Lists are seldom inspirational – or even very useful when it comes to identifying career options. While lots of university career offices have lists like “Careers for X majors,” I’ve yet to meet a client who said that a list solved their indecision. For that matter, I’ve yet to work with a career advisor who thinks that career lists will set anyone on their future path. Typically, the lists are there because, if they aren’t, someone will ask why there’s no list.
Part of the reason why someone will ask is because it feels efficient to have a list. Surely, there is a set of careers that make for logical next steps after degree X. The problem is that your most logical career options will likely depend more on you and your environment – your skills, your life circumstances, the labour market where you’re willing to work, your values, your motivations and interests – than on your degree.
That’s because degree-focused lists tend to zero in on content knowledge and one or two key skills. They’re built around a tiny part of what makes you a good job candidate – often around the most trainable part.
Does this mean that the sky’s the limit, and it’s just as easy to become a computer programmer with a sociology degree as with a computer science degree? No, but it does mean that you shouldn’t automatically reject options on the assumption that you’d absolutely need to complete retraining in order to make a career transition.
Out of curiosity, I did a quick mental survey of friends and acquaintances with graduate degrees in English – and no other degrees. The “Careers for English majors” lists typically include options like teaching, writing, journalism, public relations, marketing and publishing. My quick mental survey included software programming (yep), consulting with large non-profits, career counseling, and project management along with more expected careers in research coordination, marketing and speech writing.
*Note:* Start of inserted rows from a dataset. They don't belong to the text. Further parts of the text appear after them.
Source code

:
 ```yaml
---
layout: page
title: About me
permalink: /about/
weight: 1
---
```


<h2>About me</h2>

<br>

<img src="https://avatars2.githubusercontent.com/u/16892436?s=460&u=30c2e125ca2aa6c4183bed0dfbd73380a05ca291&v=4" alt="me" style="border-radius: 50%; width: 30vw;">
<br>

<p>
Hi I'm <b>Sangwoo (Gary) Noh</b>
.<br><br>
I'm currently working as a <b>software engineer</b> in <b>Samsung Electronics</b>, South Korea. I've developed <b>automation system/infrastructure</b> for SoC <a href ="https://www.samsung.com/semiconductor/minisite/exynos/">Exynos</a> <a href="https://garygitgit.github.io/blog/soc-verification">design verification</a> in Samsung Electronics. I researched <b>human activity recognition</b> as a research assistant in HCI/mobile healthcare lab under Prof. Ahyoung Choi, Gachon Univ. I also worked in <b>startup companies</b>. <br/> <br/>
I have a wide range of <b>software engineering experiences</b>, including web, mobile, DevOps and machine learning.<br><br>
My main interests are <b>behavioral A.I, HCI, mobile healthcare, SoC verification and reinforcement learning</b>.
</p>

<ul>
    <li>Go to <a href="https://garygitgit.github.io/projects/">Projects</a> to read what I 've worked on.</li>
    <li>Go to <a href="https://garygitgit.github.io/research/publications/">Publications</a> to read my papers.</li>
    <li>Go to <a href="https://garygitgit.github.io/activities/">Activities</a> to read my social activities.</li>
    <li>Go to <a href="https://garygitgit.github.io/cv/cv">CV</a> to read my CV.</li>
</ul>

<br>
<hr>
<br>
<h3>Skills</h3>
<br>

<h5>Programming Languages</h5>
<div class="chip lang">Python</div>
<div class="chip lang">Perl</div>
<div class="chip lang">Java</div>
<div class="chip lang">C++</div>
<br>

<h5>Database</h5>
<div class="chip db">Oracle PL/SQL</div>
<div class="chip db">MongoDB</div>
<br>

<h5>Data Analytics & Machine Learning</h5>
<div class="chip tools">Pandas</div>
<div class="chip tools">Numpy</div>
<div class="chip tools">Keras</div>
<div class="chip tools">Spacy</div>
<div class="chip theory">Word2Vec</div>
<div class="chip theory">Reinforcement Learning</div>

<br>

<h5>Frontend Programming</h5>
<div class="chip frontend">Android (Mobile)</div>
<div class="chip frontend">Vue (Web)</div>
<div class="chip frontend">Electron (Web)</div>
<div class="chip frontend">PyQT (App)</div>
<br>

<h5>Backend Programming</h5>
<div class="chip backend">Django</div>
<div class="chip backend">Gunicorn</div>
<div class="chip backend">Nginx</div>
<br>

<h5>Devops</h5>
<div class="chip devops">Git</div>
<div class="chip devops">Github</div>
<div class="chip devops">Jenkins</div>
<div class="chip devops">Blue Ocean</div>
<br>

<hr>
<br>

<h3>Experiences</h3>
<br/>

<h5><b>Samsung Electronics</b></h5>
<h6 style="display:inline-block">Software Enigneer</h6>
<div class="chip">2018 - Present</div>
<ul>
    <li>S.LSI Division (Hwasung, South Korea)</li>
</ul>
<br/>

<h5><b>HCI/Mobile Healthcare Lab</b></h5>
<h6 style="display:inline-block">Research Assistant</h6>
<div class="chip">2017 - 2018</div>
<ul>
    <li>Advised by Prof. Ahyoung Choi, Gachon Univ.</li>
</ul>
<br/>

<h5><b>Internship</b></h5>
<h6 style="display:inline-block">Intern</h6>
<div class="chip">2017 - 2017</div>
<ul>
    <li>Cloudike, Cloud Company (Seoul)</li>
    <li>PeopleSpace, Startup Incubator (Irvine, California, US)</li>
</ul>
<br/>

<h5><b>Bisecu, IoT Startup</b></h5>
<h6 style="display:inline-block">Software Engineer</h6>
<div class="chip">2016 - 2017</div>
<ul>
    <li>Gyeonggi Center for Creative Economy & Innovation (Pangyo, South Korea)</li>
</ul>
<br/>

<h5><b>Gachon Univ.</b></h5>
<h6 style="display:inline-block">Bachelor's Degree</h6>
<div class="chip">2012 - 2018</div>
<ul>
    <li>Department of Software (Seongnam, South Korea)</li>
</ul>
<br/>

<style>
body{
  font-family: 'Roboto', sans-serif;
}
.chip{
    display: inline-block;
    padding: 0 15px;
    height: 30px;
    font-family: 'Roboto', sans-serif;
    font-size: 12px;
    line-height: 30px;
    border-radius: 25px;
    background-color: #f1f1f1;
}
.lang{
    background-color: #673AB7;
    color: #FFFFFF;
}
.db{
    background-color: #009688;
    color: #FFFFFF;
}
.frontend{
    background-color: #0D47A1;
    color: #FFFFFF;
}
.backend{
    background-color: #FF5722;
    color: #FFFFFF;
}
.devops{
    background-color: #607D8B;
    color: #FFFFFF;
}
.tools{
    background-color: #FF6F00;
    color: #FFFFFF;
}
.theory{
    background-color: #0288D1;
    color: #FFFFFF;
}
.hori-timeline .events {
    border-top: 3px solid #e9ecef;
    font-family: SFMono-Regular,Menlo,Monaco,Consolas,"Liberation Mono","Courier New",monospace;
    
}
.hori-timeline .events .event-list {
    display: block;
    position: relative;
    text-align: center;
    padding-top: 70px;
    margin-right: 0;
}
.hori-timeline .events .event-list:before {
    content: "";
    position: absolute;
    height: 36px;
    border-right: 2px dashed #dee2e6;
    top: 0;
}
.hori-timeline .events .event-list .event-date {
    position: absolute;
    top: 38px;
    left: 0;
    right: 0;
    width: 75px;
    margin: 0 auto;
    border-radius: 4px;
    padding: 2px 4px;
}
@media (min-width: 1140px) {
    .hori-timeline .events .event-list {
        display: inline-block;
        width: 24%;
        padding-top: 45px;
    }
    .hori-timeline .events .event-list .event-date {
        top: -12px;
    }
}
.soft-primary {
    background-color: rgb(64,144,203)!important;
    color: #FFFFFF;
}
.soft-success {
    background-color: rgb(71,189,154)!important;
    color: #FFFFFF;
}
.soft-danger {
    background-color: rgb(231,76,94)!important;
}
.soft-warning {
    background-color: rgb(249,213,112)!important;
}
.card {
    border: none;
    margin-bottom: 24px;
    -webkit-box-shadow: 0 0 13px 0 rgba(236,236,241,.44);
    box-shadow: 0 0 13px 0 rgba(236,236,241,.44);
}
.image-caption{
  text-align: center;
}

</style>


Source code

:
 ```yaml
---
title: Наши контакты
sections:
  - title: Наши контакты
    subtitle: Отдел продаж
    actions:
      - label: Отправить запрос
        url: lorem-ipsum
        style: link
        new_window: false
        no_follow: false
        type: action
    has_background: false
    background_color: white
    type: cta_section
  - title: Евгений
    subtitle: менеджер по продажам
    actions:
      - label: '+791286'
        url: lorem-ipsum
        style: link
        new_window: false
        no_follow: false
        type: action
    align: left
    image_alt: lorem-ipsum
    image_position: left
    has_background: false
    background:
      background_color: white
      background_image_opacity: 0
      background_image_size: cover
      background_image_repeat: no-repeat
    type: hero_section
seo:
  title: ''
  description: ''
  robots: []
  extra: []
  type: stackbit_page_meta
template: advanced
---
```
As a hiring manager, I wasn’t convinced that an applicant could fill a role just because they had a relevant degree. The people I worked with were successful in their roles because of their personalities, the skills they had developed (no matter where they developed them), and their motivation to do the work well. Their degrees provided relatively little insight into whether they could or wanted to do the work.
My next few posts will focus on exploring and preparing to make yourself a competitive candidate for roles that might not share content knowledge with your degree. After all, that’s where most people end up – working in careers they never expected to have when they chose a major.